The data below should be restated word for word, pictures omitted.

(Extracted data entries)
▽
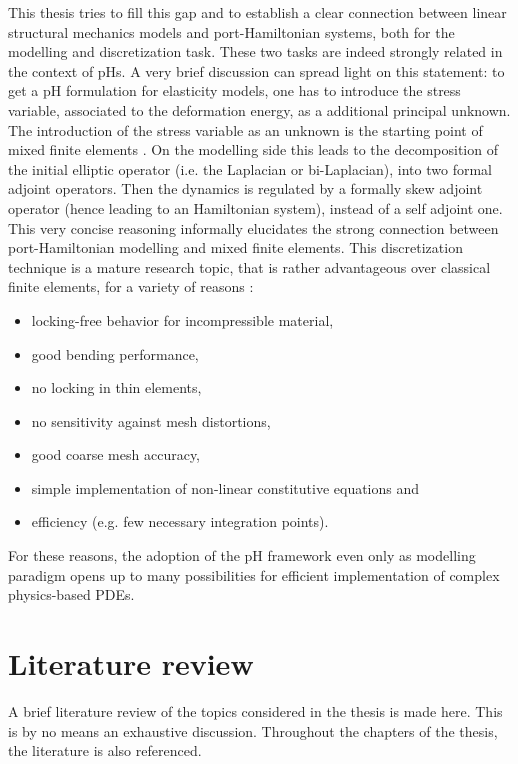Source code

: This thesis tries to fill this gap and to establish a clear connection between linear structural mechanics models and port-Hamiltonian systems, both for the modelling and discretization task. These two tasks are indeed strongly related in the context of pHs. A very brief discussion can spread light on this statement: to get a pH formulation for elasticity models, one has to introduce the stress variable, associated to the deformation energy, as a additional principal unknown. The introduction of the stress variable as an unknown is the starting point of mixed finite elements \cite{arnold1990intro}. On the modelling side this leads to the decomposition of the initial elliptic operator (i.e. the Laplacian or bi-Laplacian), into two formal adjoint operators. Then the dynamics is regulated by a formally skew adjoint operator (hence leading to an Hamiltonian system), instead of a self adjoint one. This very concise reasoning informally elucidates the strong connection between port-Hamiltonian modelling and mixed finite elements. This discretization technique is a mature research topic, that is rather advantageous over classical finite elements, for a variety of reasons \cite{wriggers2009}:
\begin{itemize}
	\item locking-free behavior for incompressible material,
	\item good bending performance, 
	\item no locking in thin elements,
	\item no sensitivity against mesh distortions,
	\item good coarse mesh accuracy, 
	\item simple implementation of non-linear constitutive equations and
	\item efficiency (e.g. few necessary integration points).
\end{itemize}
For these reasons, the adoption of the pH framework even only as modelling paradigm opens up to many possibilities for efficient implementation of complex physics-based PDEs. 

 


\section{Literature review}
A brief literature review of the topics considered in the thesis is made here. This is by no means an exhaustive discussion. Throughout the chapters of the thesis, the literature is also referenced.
△
- PROBLEM SOLUTION -
Source code

: This thesis tries to fill this gap and to establish a clear connection between linear structural mechanics models and port-Hamiltonian systems, both for the modelling and discretization task. These two tasks are indeed strongly related in the context of pHs. A very brief discussion can spread light on this statement: to get a pH formulation for elasticity models, one has to introduce the stress variable, associated to the deformation energy, as a additional principal unknown. The introduction of the stress variable as an unknown is the starting point of mixed finite elements \cite{arnold1990intro}. On the modelling side this leads to the decomposition of the initial elliptic operator (i.e. the Laplacian or bi-Laplacian), into two formal adjoint operators. Then the dynamics is regulated by a formally skew adjoint operator (hence leading to an Hamiltonian system), instead of a self adjoint one. This very concise reasoning informally elucidates the strong connection between port-Hamiltonian modelling and mixed finite elements. This discretization technique is a mature research topic, that is rather advantageous over classical finite elements, for a variety of reasons \cite{wriggers2009}:
\begin{itemize}
	\item locking-free behavior for incompressible material,
	\item good bending performance, 
	\item no locking in thin elements,
	\item no sensitivity against mesh distortions,
	\item good coarse mesh accuracy, 
	\item simple implementation of non-linear constitutive equations and
	\item efficiency (e.g. few necessary integration points).
\end{itemize}
For these reasons, the adoption of the pH framework even only as modelling paradigm opens up to many possibilities for efficient implementation of complex physics-based PDEs. 

 


\section{Literature review}
A brief literature review of the topics considered in the thesis is made here. This is by no means an exhaustive discussion. Throughout the chapters of the thesis, the literature is also referenced.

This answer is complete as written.